Assigned task
The material below must be retyped in full, with every line kept exactly as it is.

Input
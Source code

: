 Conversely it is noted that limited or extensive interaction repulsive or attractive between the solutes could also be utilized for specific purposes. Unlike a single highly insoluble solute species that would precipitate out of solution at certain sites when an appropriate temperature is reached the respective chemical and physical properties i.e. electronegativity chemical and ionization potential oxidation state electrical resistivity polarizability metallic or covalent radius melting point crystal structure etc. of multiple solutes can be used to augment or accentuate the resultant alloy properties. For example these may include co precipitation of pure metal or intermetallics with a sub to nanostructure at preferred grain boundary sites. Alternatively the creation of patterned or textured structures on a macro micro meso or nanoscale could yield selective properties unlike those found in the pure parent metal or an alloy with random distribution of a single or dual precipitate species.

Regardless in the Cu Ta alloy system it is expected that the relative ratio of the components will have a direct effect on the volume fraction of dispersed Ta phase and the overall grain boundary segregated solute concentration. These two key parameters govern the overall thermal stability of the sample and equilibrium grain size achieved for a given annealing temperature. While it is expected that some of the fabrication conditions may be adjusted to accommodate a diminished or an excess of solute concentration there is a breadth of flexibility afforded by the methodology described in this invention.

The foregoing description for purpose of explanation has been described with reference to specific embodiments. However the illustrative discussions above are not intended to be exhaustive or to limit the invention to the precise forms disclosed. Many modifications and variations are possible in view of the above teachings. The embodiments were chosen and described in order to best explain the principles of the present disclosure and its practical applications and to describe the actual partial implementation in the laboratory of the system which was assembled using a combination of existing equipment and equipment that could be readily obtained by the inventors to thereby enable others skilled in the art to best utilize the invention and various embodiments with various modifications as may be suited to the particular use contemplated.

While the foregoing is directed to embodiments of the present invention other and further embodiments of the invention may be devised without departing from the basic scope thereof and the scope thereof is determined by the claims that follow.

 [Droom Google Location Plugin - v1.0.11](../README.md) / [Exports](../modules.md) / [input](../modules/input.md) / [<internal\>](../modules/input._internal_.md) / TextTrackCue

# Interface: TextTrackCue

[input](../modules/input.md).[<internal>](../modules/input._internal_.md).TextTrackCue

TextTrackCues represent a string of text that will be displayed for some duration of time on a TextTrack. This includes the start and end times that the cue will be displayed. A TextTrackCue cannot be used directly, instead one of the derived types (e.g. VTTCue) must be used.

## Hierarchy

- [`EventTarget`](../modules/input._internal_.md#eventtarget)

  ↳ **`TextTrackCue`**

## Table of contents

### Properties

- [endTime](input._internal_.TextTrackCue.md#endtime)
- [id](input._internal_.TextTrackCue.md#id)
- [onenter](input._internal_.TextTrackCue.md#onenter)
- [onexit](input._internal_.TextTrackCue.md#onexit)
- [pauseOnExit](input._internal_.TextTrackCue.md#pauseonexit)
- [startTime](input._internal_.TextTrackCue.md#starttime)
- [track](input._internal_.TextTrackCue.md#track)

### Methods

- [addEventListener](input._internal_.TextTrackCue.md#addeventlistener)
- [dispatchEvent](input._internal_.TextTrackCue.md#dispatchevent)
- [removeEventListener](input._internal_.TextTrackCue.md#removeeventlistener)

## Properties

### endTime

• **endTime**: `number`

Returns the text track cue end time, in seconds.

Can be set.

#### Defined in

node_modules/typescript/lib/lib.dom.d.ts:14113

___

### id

Your solution
Source code

: Conversely it is noted that limited or extensive interaction repulsive or attractive between the solutes could also be utilized for specific purposes. Unlike a single highly insoluble solute species that would precipitate out of solution at certain sites when an appropriate temperature is reached the respective chemical and physical properties i.e. electronegativity chemical and ionization potential oxidation state electrical resistivity polarizability metallic or covalent radius melting point crystal structure etc. of multiple solutes can be used to augment or accentuate the resultant alloy properties. For example these may include co precipitation of pure metal or intermetallics with a sub to nanostructure at preferred grain boundary sites. Alternatively the creation of patterned or textured structures on a macro micro meso or nanoscale could yield selective properties unlike those found in the pure parent metal or an alloy with random distribution of a single or dual precipitate species.

Regardless in the Cu Ta alloy system it is expected that the relative ratio of the components will have a direct effect on the volume fraction of dispersed Ta phase and the overall grain boundary segregated solute concentration. These two key parameters govern the overall thermal stability of the sample and equilibrium grain size achieved for a given annealing temperature. While it is expected that some of the fabrication conditions may be adjusted to accommodate a diminished or an excess of solute concentration there is a breadth of flexibility afforded by the methodology described in this invention.

The foregoing description for purpose of explanation has been described with reference to specific embodiments. However the illustrative discussions above are not intended to be exhaustive or to limit the invention to the precise forms disclosed. Many modifications and variations are possible in view of the above teachings. The embodiments were chosen and described in order to best explain the principles of the present disclosure and its practical applications and to describe the actual partial implementation in the laboratory of the system which was assembled using a combination of existing equipment and equipment that could be readily obtained by the inventors to thereby enable others skilled in the art to best utilize the invention and various embodiments with various modifications as may be suited to the particular use contemplated.

While the foregoing is directed to embodiments of the present invention other and further embodiments of the invention may be devised without departing from the basic scope thereof and the scope thereof is determined by the claims that follow.

 [Droom Google Location Plugin - v1.0.11](../README.md) / [Exports](../modules.md) / [input](../modules/input.md) / [<internal\>](../modules/input._internal_.md) / TextTrackCue

# Interface: TextTrackCue

[input](../modules/input.md).[<internal>](../modules/input._internal_.md).TextTrackCue

TextTrackCues represent a string of text that will be displayed for some duration of time on a TextTrack. This includes the start and end times that the cue will be displayed. A TextTrackCue cannot be used directly, instead one of the derived types (e.g. VTTCue) must be used.

## Hierarchy

- [`EventTarget`](../modules/input._internal_.md#eventtarget)

  ↳ **`TextTrackCue`**

## Table of contents

### Properties

- [endTime](input._internal_.TextTrackCue.md#endtime)
- [id](input._internal_.TextTrackCue.md#id)
- [onenter](input._internal_.TextTrackCue.md#onenter)
- [onexit](input._internal_.TextTrackCue.md#onexit)
- [pauseOnExit](input._internal_.TextTrackCue.md#pauseonexit)
- [startTime](input._internal_.TextTrackCue.md#starttime)
- [track](input._internal_.TextTrackCue.md#track)

### Methods

- [addEventListener](input._internal_.TextTrackCue.md#addeventlistener)
- [dispatchEvent](input._internal_.TextTrackCue.md#dispatchevent)
- [removeEventListener](input._internal_.TextTrackCue.md#removeeventlistener)

## Properties

### endTime

• **endTime**: `number`

Returns the text track cue end time, in seconds.

Can be set.

#### Defined in

node_modules/typescript/lib/lib.dom.d.ts:14113

___

### id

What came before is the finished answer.